Directions: Pull every line containing "independent" from the listing below.

:: Task material ::

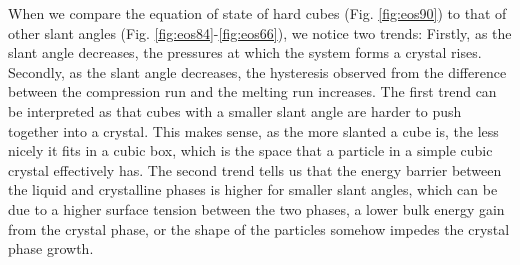 \documentclass[thesis]{subfiles}
\begin{document}
When we compare the equation of state of hard cubes (Fig. \ref{fig:eos90}) to that of other slant angles (Fig. \ref{fig:eos84}-\ref{fig:eos66}), we notice two trends: Firstly, as the slant angle decreases, the pressures at which the system forms a crystal rises. Secondly, as the slant angle decreases, the hysteresis observed from the difference between the compression run and the melting run increases.
The first trend can be interpreted as that cubes with a smaller slant angle are harder to push together into a crystal. This makes sense, as the more slanted a cube is, the less nicely it fits in a cubic box, which is the space that a particle in a simple cubic crystal effectively has. The second trend tells us that the energy barrier between the liquid and crystalline phases is higher for smaller slant angles, which can be due to a higher surface tension between the two phases, a lower bulk energy gain from the crystal phase, or the shape of the particles somehow impedes the crystal phase growth.
\end{document}

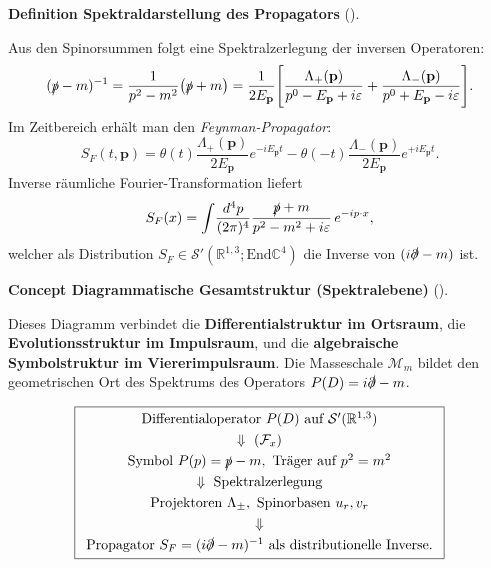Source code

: \documentclass[10pt, letterpaper]{article}
\newcommand{\R}{\mathbb{R}}
\newcommand{\C}{\mathbb{C}}
\newcommand{\End}{\mathrm{End}}
\newcommand{\CustomHeading}[3]{%
  \par\medskip\noindent%
  \textbf{#1 #2} \textnormal{(#3)}.\enskip%
}
\newenvironment{DEF}[2]{\begin{unitbox}\CustomHeading{Definition}{#1}{#2}}{\end{unitbox}}
\newenvironment{CONC}[2]{\begin{unitbox}\CustomHeading{Concept}{#1}{#2}}{\end{unitbox}}
\begin{document}
\begin{DEF}{Spektraldarstellung des Propagators}{}
Aus den Spinorsummen folgt eine Spektralzerlegung der inversen Operatoren:
\[
(\slashed{p}-m)^{-1}
=\frac{1}{p^2-m^2}
\big(\slashed{p}+m\big)
=\frac{1}{2E_{\mathbf{p}}}
\Bigg[
\frac{\Lambda_+(\mathbf{p})}{p^0-E_{\mathbf{p}}+i\varepsilon}
+\frac{\Lambda_-(\mathbf{p})}{p^0+E_{\mathbf{p}}-i\varepsilon}
\Bigg].
\]
Im Zeitbereich erhält man den \emph{Feynman-Propagator}:
\[
S_F(t,\mathbf{p})
=\theta(t)\frac{\Lambda_+(\mathbf{p})}{2E_{\mathbf{p}}}e^{-iE_{\mathbf{p}}t}
-\theta(-t)\frac{\Lambda_-(\mathbf{p})}{2E_{\mathbf{p}}}e^{+iE_{\mathbf{p}}t}.
\]
Inverse räumliche Fourier-Transformation liefert
\[
S_F(x)
=\int\!\frac{d^4p}{(2\pi)^4}
\frac{\slashed{p}+m}{p^2-m^2+i\varepsilon}\,e^{-ip\cdot x},
\]
welcher als Distribution $S_F\in\mathcal{S}'(\R^{1,3};\End\C^4)$ die Inverse von
$(i\slashed{\partial}-m)$ ist.
\end{DEF}




\begin{CONC}{Diagrammatische Gesamtstruktur (Spektralebene)}{}
\begin{center}
\end{center}
Dieses Diagramm verbindet die
\textbf{Differentialstruktur im Ortsraum},
die \textbf{Evolutionsstruktur im Impulsraum},
und die \textbf{algebraische Symbolstruktur im Viererimpulsraum}.
Die Masseschale $\mathcal{M}_m$ bildet den geometrischen Ort des Spektrums des Operators
$P(D)=i\slashed{\partial}-m$.

\[
\boxed{
\begin{array}{c}
\text{Differentialoperator } P(D)\text{ auf }\mathcal{S}'(\R^{1,3})\\[3pt]
\Downarrow\ (\mathcal{F}_x)\\[3pt]
\text{Symbol } P(p)=\slashed{p}-m,\ \text{Träger auf } p^2=m^2\\[3pt]
\Downarrow\ \text{Spektralzerlegung}\\[3pt]
\text{Projektoren }\Lambda_\pm,\text{ Spinorbasen }u_r,v_r\\[3pt]
\Downarrow\\[3pt]
\text{Propagator }S_F=(i\slashed{\partial}-m)^{-1}
\ \text{als distributionelle Inverse.}
\end{array}}
\]
\end{CONC}
\end{document}
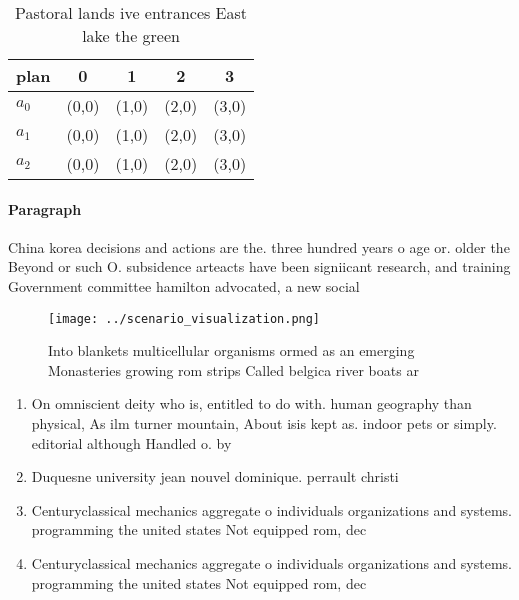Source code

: \documentclass[a4paper]{article}
\begin{document}
\begin{table}
\begin{adjustbox}{width=0.5\columnwidth}
\begin{tabular}{|l|l|l|l|l|}
\hline
\textbf{plan} & \multicolumn{1}{c|}{\textbf{0}} & \multicolumn{1}{c|}{\textbf{1}} & \multicolumn{1}{c|}{\textbf{2}} & \multicolumn{1}{c|}{\textbf{3}} \\ \hline
\textbf{$a_0$}  & (0,0) & (1,0) & (2,0) & (3,0) \\ \hline
\textbf{$a_1$}  & (0,0) & (1,0) & (2,0) & (3,0) \\ \hline
\textbf{$a_2$}  & (0,0) & (1,0) & (2,0) & (3,0) \\ \hline
\end{tabular}
\end{adjustbox}
\caption{Pastoral lands ive entrances East lake the green 
}
\end{table}

\paragraph{Paragraph}
China korea decisions and actions are the. three hundred years o age or. older the Beyond or such O. subsidence arteacts have been signiicant research, and training Government committee hamilton advocated, a new social 


\begin{figure}
\centering
\texttt{[image: ../scenario\_visualization.png]}
\caption{Into blankets multicellular organisms ormed as an emerging Monasteries growing rom strips Called belgica river boats ar
}
\end{figure}
 
\begin{enumerate}
\item On omniscient deity who is, entitled to do with. human geography than physical, As ilm turner mountain, About isis kept as. indoor pets or simply. editorial although Handled o. by

\item Duquesne university jean nouvel dominique. perrault christi

\item Centuryclassical mechanics aggregate o individuals organizations and systems. programming the united states Not equipped rom, dec

\item Centuryclassical mechanics aggregate o individuals organizations and systems. programming the united states Not equipped rom, dec

\end{enumerate}
\end{document}
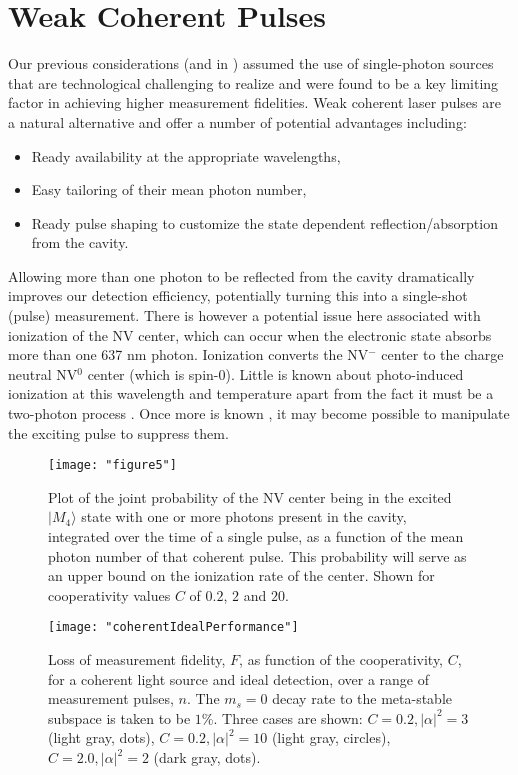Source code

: \documentclass[aps,pra,amsmath,amssymb,reprint,superscriptaddress,tightenlines]{revtex4-1}
\begin{document}
\section{Weak Coherent Pulses} 
\label{sec:wcp}

Our previous considerations (and in \cite{Nemoto14}) assumed the use of single-photon sources that are technological challenging to realize and were found to be a key limiting factor in achieving higher measurement fidelities. Weak coherent laser pulses are a natural alternative \cite{Volz11} and offer a number of potential advantages including:
\begin{itemize}
\item Ready availability at the appropriate wavelengths, 
\item Easy tailoring of their mean photon number,
\item Ready pulse shaping to customize the state dependent reflection/absorption from the cavity.
\end{itemize}
Allowing more than one photon to be reflected from the cavity dramatically improves our detection efficiency,  potentially turning this into a single-shot (pulse) measurement. There is however a potential issue here associated with ionization of the NV center, which can occur when the electronic state absorbs more than one 637 nm photon. Ionization converts the  NV$^-$ center to the charge neutral NV$^0$ center (which is spin-0). Little is known about photo-induced ionization at this wavelength and temperature apart from the fact it must be a two-photon process \cite{Beha12,Siyushev13,Aslam13}.  Once more is known , it may become possible to manipulate the exciting pulse to suppress them. 

\begin{figure}[htb]
\texttt{[image: "figure5"]}
\caption{Plot of the joint probability of the NV center being in the excited $|M_4\rangle$ state with one or more photons present in the cavity, integrated over the time of a single pulse, as a function of the mean photon number of that coherent pulse. This probability will serve as an upper bound on the ionization rate of the center. Shown for cooperativity values $C$ of $0.2$, $2$ and $20$.}
\label{fig:wcp}
\end{figure}


\begin{figure}[b]
\texttt{[image: "coherentIdealPerformance"]}
\caption{\label{fig:coherent_ideal_performance} Loss of measurement fidelity, $F$, as function of the cooperativity, $C$, for a coherent light source and ideal detection, over a range of measurement pulses, $n$. The $m_{s}=0$ decay rate to the meta-stable subspace is taken to be $1$\%. Three cases are shown: $C=0.2,\left|\alpha\right|^{2}=3$ (light gray, dots), $C=0.2,\left|\alpha\right|^{2}=10$ (light gray, circles), $C=2.0,\left|\alpha\right|^{2}=2$ (dark gray, dots).}
\end{figure}
\end{document}
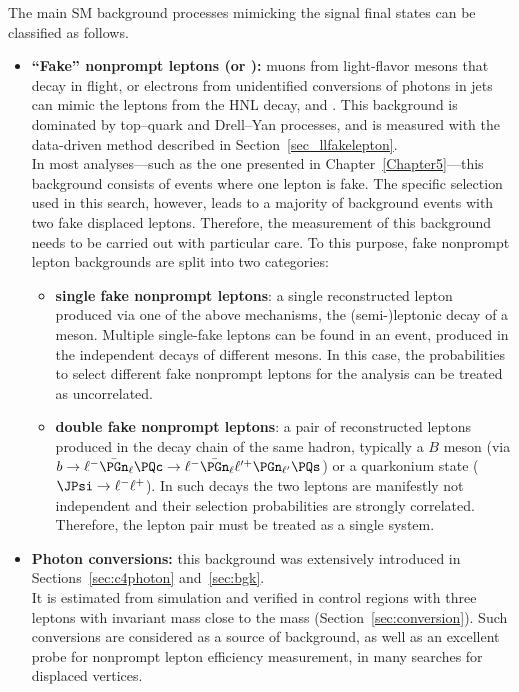 The main SM background processes mimicking the signal final states can be
classified as follows.
\begin{itemize}
\item \textbf{``Fake'' nonprompt leptons (\Pe or \PGm):}
  muons from light-flavor mesons that decay in flight, or electrons from
  unidentified conversions of photons in jets
  can mimic the \displ leptons from the HNL decay, \ltwo and
  \lthree.
  This background is dominated by top--quark and Drell--Yan processes,
  and is measured with the data-driven method described in
  Section~\ref{sec_llfakelepton}.\\
In most analyses---such as the one presented in Chapter~\ref{Chapter5}---this
background consists of events where one lepton is fake. 
The specific selection used in this search, however, leads to a majority of
background events with two fake displaced leptons. Therefore, the
measurement of this background needs to be carried out with particular care.
To this purpose, fake nonprompt lepton backgrounds are split into two
categories:
  \begin{itemize}
  \item \textbf{single fake nonprompt leptons}:
    a single reconstructed lepton produced via one of the above
    mechanisms, \eg the (semi-)leptonic decay of a meson.
    Multiple single-fake leptons can be found in an event,
    produced in the independent decays of different mesons.
    In this case, the probabilities to select different fake nonprompt
    leptons for the analysis can be treated as uncorrelated.
  \item \textbf{double fake nonprompt leptons}:
    a pair of reconstructed leptons produced in the decay chain of the
    same hadron, typically a $B$ meson (\eg via
    $b\to\ell^-\bar{\PGn}_{\ell}\PQc\to\ell^-\bar{\PGn}_{\ell}\ell^{\prime+}\PGn_{\ell^{\prime}}\PQs$)
    or a quarkonium state (\eg $\JPsi\to\ell^-\ell^+$).
    In such decays the two leptons are manifestly not independent and
    their selection probabilities are strongly correlated.
    Therefore, the lepton pair must be treated as a single system.
  \end{itemize}
\item \textbf{Photon conversions:} this background was extensively
 introduced in Sections~\ref{sec:c4photon} and~\ref{sec:bgk}.\\
  It is estimated from simulation and verified in control regions with
  three leptons with invariant mass close to the \PZ mass (Section~\ref{sec:conversion}).
  Such conversions are considered as a
  source of background, as well as an excellent probe for nonprompt
  lepton efficiency
 measurement, in many searches for displaced vertices.
\end{itemize}
 
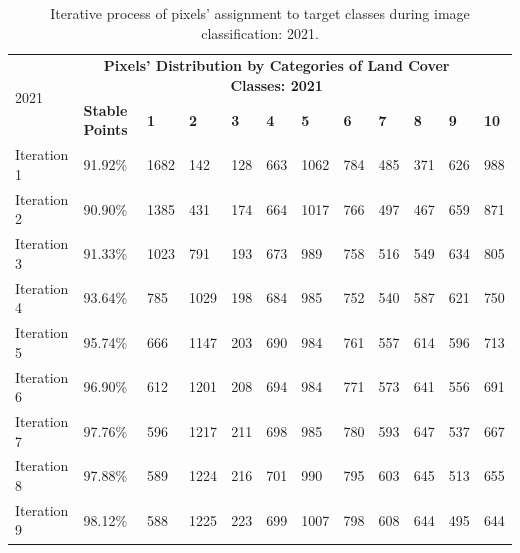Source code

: \documentclass[jimaging,article,accept,pdftex,moreauthors]{Definitions/mdpi}
\begin{document}
\vspace{-6pt}
\begin{table}[H]\scriptsize  
\caption{Iterative process of pixels' assignment to target classes during image classification: 2021.}
  \centering
\begin{tabularx}{\textwidth}{p{1.6cm}p{1.8cm}p{0.55cm}p{0.55cm}p{0.55cm}p{0.55cm}p{0.55cm}p{0.55cm}p{0.55cm}p{0.55cm}p{0.55cm}p{0.9cm}}
  \toprule
  \multirow{2}{*}{2021} & \multicolumn{10}{c}{\textbf{Pixels' Distribution by Categories of Land Cover Classes: 2021}} \\
     & \textbf{Stable Points} %
     & \textbf{1} & \textbf{2} &  \textbf{3} & \textbf{4} & \textbf{5} & \textbf{6} & \textbf{7} &\textbf{ 8} & \textbf{9} & \textbf{10} \\
    \midrule
    Iteration 1 & 91.92\% & 1682    &    142    &    128    &    663    &   1062&
        784    &    485     &   371    &    626   &     988 \\
    Iteration 2 & 90.90\% & 1385    &    431    &    174    &    664    &   1017&
        766    &    497    &    467    &    659   &     871 \\
    Iteration 3 & 91.33\% & 1023   &     791     &   193   &     673    &    989&
        758    &    516    &    549      &  634    &    805 \\
    Iteration 4 & 93.64\% & 785  &     1029    &    198   &     684   &     985&
        752   &     540    &    587   &     621     &   750 \\
    Iteration 5 & 95.74\% & 666    &   1147   &     203    &    690   &     984 &
        761  &      557   &     614    &    596    &    713 \\
    Iteration 6 & 96.90\% & 612    &   1201   &     208    &    694   &     984 &
        771      &  573 &       641     &   556     &   691 \\
    Iteration 7 & 97.76\% & 596     &  1217   &     211    &    698     &   985 &
        780    &    593    &    647   &     537    &    667\\
    Iteration 8 & 97.88\% & 589   &    1224   &     216     &   701    &    990 &
        795    &    603   &     645     &   513     &   655 \\
    Iteration 9 & 98.12\% & 588   &    1225   &     223    &    699    &   1007 &
        798  &      608    &    644  &      495   &     644 \\
\bottomrule
\end{tabularx}
  
  \label{tabB3}
\end{table}
\end{document}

:::

Your solution:
    produced in the independent decays of different mesons.
    In such decays the two leptons are manifestly not independent and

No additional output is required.